Molti Paesi europei hanno la necessità di selezionare i candidati che frequenteranno il corso di laurea in Medicina. Ma i metodi adottati sono diversi
Mancano meno di due settimane al giorno del test di ingresso a Medicina. Il 3 settembre più di 66mila aspiranti camici bianchi si contenderanno i 13mila posti disponibili rispondendo alle temutissime 60 domande. Non mancheranno le consuete proteste delle organizzazioni studentesche contro il sistema del numero chiuso all’università, accusato da molti di violare il diritto allo studio. E non tarderanno ad arrivare, come avviene ogni anno, centinaia di ricorsi contro le irregolarità che potrebbero verificarsi il giorno del test. Ma come funziona l’accesso alla facoltà di Medicina all’estero?

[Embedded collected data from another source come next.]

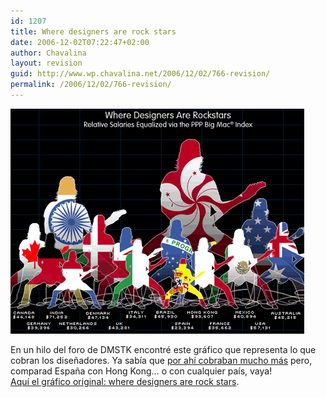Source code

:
 ```yaml
---
id: 1207
title: Where designers are rock stars
date: 2006-12-02T07:22:47+02:00
author: Chavalina
layout: revision
guid: http://www.wp.chavalina.net/2006/12/02/766-revision/
permalink: /2006/12/02/766-revision/
---
```

<img class="imgizqda" src="/imagenes/fotos/designers-rock-stars.jpg" alt="Representaci&oacute;n gr&aacute;fica comparativa de lo que cobran los dise&ntilde;adores en distintos pa&iacute;ses del mundo" /> 

En un hilo del foro de DMSTK encontr&eacute; este gr&aacute;fico que representa lo que cobran los dise&ntilde;adores. Ya sab&iacute;a que <a href="http://chavalina.net/comentar.php?idpost=750" target="_blank">por ah&iacute; cobraban mucho m&aacute;s</a> pero, comparad Espa&ntilde;a con Hong Kong&#8230; o con cualquier pa&iacute;s, vaya!  
<a href="http://www.coroflot.com/community/global_design_rockstas.asp" target="_blank">Aqu&iacute; el gr&aacute;fico original: where designers are rock stars</a>.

La necessità di uno sbarramento iniziale, infatti, è comune a numerosi Paesi europei, che selezionano all’ingresso gli studenti che potranno frequentare il corso universitario. Due i rischi da evitare: non affollare le aule o i laboratori in cui si svolgono lezioni o esercitazioni e non creare una platea di medici che poi non avrà la possibilità di trovare lavoro. Da qui, la programmazione del numero di posti offerti, strettamente correlata ai fabbisogni dei diversi servizi sanitari nazionali. Quello che cambia tra i diversi Paesi europei è la modalità con cui viene effettuata questa selezione.

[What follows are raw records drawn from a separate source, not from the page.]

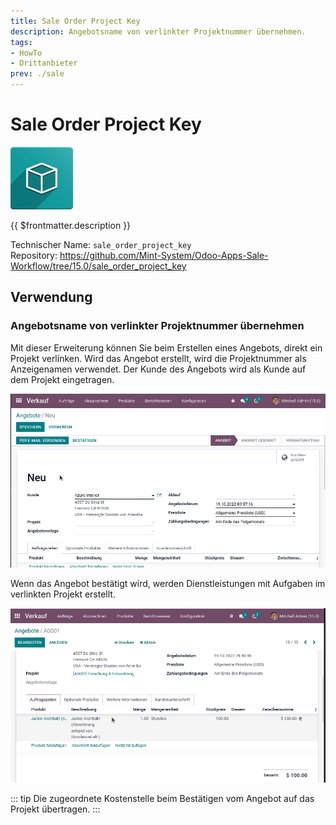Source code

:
 ```yaml
---
title: Sale Order Project Key
description: Angebotsname von verlinkter Projektnummer übernehmen. 
tags:
- HowTo
- Drittanbieter
prev: ./sale
---
```

# Sale Order Project Key
![icon_oms_box](attachments/icon_oms_box.png)

{{ $frontmatter.description }}

Technischer Name: `sale_order_project_key`\
Repository: <https://github.com/Mint-System/Odoo-Apps-Sale-Workflow/tree/15.0/sale_order_project_key>

## Verwendung

### Angebotsname von verlinkter Projektnummer übernehmen

Mit dieser Erweiterung können Sie beim Erstellen eines Angebots, direkt ein Projekt verlinken. Wird das Angebot erstellt, wird die Projektnummer als Anzeigenamen verwendet. Der Kunde des Angebots wird als Kunde auf dem Projekt eingetragen.

![Sale Order Project Key](attachments/Sale%20Order%20Project%20Key.gif)

Wenn das Angebot bestätigt wird, werden Dienstleistungen mit Aufgaben im verlinkten Projekt erstellt.

![Sale Order Project Key Confirmation](attachments/Sale%20Order%20Project%20Key%20Confirmation.gif)

::: tip
Die zugeordnete Kostenstelle beim Bestätigen vom Angebot auf das Projekt übertragen.
:::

Per anni il modello francese è stato preso come esempio da seguire dai tanti che contestano il test a crocette. In Francia, infatti, tutti gli aspiranti medici e professionisti sanitari vengono ammessi al primo anno di università, comune a tutte le branche. Alla fine del primo e del secondo semestre del primo anno, bisogna affrontare dei test. La graduatoria viene stilata in base alla media dei risultati ottenuti nei due esami.
A giugno, quindi, si decide chi potrà continuare a frequentare Medicina o le altre facoltà. Solo il 15-20% dei ragazzi riesce ad ottenere un posto. Chi non è tra questi, ha la possibilità di ripetere l’anno solo una seconda volta, altrimenti dovrà cambiare strada.

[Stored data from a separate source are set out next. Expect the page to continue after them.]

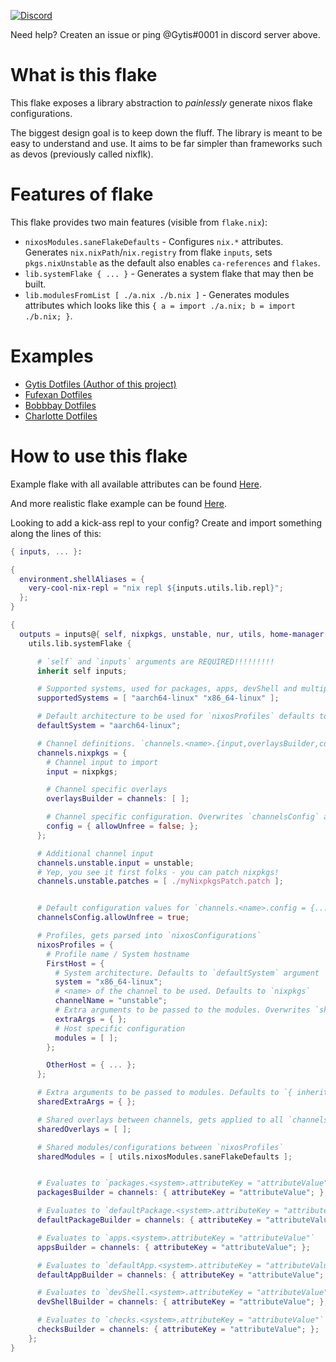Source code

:
[![Discord](https://img.shields.io/discord/591914197219016707.svg?label=&logo=discord&logoColor=ffffff&color=7389D8&labelColor=6A7EC2)](https://discord.com/invite/RbvHtGa)

Need help? Createn an issue or ping @Gytis#0001 in discord server above.

# What is this flake #

This flake exposes a library abstraction to *painlessly* generate nixos flake configurations.

The biggest design goal is to keep down the fluff. The library is meant to be easy to understand and use. It aims to be far simpler than frameworks such as devos (previously called nixflk).

# Features of flake #

This flake provides two main features (visible from `flake.nix`):

- `nixosModules.saneFlakeDefaults` - Configures `nix.*` attributes. Generates `nix.nixPath`/`nix.registry` from flake `inputs`, sets `pkgs.nixUnstable` as the default also enables `ca-references` and `flakes`.
- `lib.systemFlake { ... }` - Generates a system flake that may then be built.
- `lib.modulesFromList [ ./a.nix ./b.nix ]` - Generates modules attributes which looks like this `{ a = import ./a.nix; b = import ./b.nix; }`.


# Examples #

- [Gytis Dotfiles (Author of this project)](https://github.com/gytis-ivaskevicius/nixfiles/blob/master/flake.nix)
- [Fufexan Dotfiles](https://github.com/fufexan/dotfiles/blob/main/flake.nix)
- [Bobbbay Dotfiles](https://github.com/Bobbbay/dotfiles/blob/master/flake.nix)
- [Charlotte Dotfiles](https://github.com/chvp/nixos-config/blob/master/flake.nix)

# How to use this flake #

Example flake with all available attributes can be found [Here](https://github.com/gytis-ivaskevicius/flake-utils-plus/blob/master/examples/fully-featured-flake.nix).

And more realistic flake example can be found [Here](https://github.com/gytis-ivaskevicius/flake-utils-plus/blob/master/examples/somewhat-realistic-flake.nix).

Looking to add a kick-ass repl to your config? Create and import something along the lines of this:
```nix
{ inputs, ... }:

{
  environment.shellAliases = {
    very-cool-nix-repl = "nix repl ${inputs.utils.lib.repl}";
  };
}

```


```nix
{
  outputs = inputs@{ self, nixpkgs, unstable, nur, utils, home-manager, neovim }:
    utils.lib.systemFlake {

      # `self` and `inputs` arguments are REQUIRED!!!!!!!!!
      inherit self inputs;

      # Supported systems, used for packages, apps, devShell and multiple other definitions. Defaults to `flake-utils.lib.defaultSystems`
      supportedSystems = [ "aarch64-linux" "x86_64-linux" ];

      # Default architecture to be used for `nixosProfiles` defaults to "x86_64-linux"
      defaultSystem = "aarch64-linux";

      # Channel definitions. `channels.<name>.{input,overlaysBuilder,config,patches}`
      channels.nixpkgs = {
        # Channel input to import
        input = nixpkgs;

        # Channel specific overlays
        overlaysBuilder = channels: [ ];

        # Channel specific configuration. Overwrites `channelsConfig` argument
        config = { allowUnfree = false; };
      };

      # Additional channel input
      channels.unstable.input = unstable;
      # Yep, you see it first folks - you can patch nixpkgs!
      channels.unstable.patches = [ ./myNixpkgsPatch.patch ];


      # Default configuration values for `channels.<name>.config = {...}`
      channelsConfig.allowUnfree = true;

      # Profiles, gets parsed into `nixosConfigurations`
      nixosProfiles = {
        # Profile name / System hostname
        FirstHost = {
          # System architecture. Defaults to `defaultSystem` argument
          system = "x86_64-linux";
          # <name> of the channel to be used. Defaults to `nixpkgs`
          channelName = "unstable";
          # Extra arguments to be passed to the modules. Overwrites `sharedExtraArgs` argument
          extraArgs = { };
          # Host specific configuration
          modules = [ ];
        };

        OtherHost = { ... };
      };

      # Extra arguments to be passed to modules. Defaults to `{ inherit inputs; }`
      sharedExtraArgs = { };

      # Shared overlays between channels, gets applied to all `channels.<name>.input`
      sharedOverlays = [ ];

      # Shared modules/configurations between `nixosProfiles`
      sharedModules = [ utils.nixosModules.saneFlakeDefaults ];


      # Evaluates to `packages.<system>.attributeKey = "attributeValue"`
      packagesBuilder = channels: { attributeKey = "attributeValue"; };

      # Evaluates to `defaultPackage.<system>.attributeKey = "attributeValue"`
      defaultPackageBuilder = channels: { attributeKey = "attributeValue"; };

      # Evaluates to `apps.<system>.attributeKey = "attributeValue"`
      appsBuilder = channels: { attributeKey = "attributeValue"; };

      # Evaluates to `defaultApp.<system>.attributeKey = "attributeValue"`
      defaultAppBuilder = channels: { attributeKey = "attributeValue"; };

      # Evaluates to `devShell.<system>.attributeKey = "attributeValue"`
      devShellBuilder = channels: { attributeKey = "attributeValue"; };

      # Evaluates to `checks.<system>.attributeKey = "attributeValue"`
      checksBuilder = channels: { attributeKey = "attributeValue"; };
    };
}
```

Anche in Germania le facoltà di Medicina sono a numero chiuso. Il requisito principale richiesto ai candidati è un eccellente voto di maturità. Il 30% dei posti infatti viene assegnato agli studenti che hanno il voto migliore. Un altro 10% di posti viene assegnato indipendentemente dal voto di maturità sulla base di criteri che vengono stabiliti dalle università, come i risultati ottenuti in un test attitudinale o le esperienze pregresse dei candidati. Il rimanente 60% dei posti viene assegnato dalle università sulla base del voto di maturità e l’analisi di almeno altri due elementi, come precedenti percorsi di formazione o esperienze di volontariato.
Niente test di ingresso, quindi, ma esiste un test attitudinale facoltativo che, se superato con buoni risultati, può essere preso in considerazione dall’università nel corso della selezione.
Per accedere alle facoltà di Medicina del Regno Unito, i candidati devono avere ottimi voti nelle materie scientifiche studiate a scuola e superare uno dei test selezionati dalle università. I principali sono il BioMedical Admission Test (BMAT), il UK Clinical Aptitude Test (UCAT) o il Graduate Medical School Admissions Test (GAMSAT). Organizzate in modi diversi, tutte le prove consentono alle università di vagliare le conoscenze e la predisposizione dei candidati necessarie per studiare Medicina.
Oltre al test, la maggior parte delle università chiede ai candidati di sostenere anche un colloquio o delle Multiple Mini Interviews (MMIs) necessarie a verificare le capacità comunicative, empatiche e di lavoro in gruppo. Ovviamente la media dei punteggi ottenuti in ogni prova servirà alle università per stilare la graduatoria e decidere quindi chi far immatricolare e chi no.
Molti ragazzi italiani che non riescono a superare il test di ingresso a Medicina decidono di trasferirsi in Romania o in Albania, dove non è previsto un esame di ammissione complesso come il nostro. La selezione infatti avviene tramite test più semplici e la valutazione del curriculum. Alcune università, poi, hanno stretto degli accordi con le università italiane (come l’università di Tirana e Tor Vergata di Roma) che prevedono quindi la presenza di docenti italiani, lezioni in italiano e la possibilità di conseguire una doppia laurea.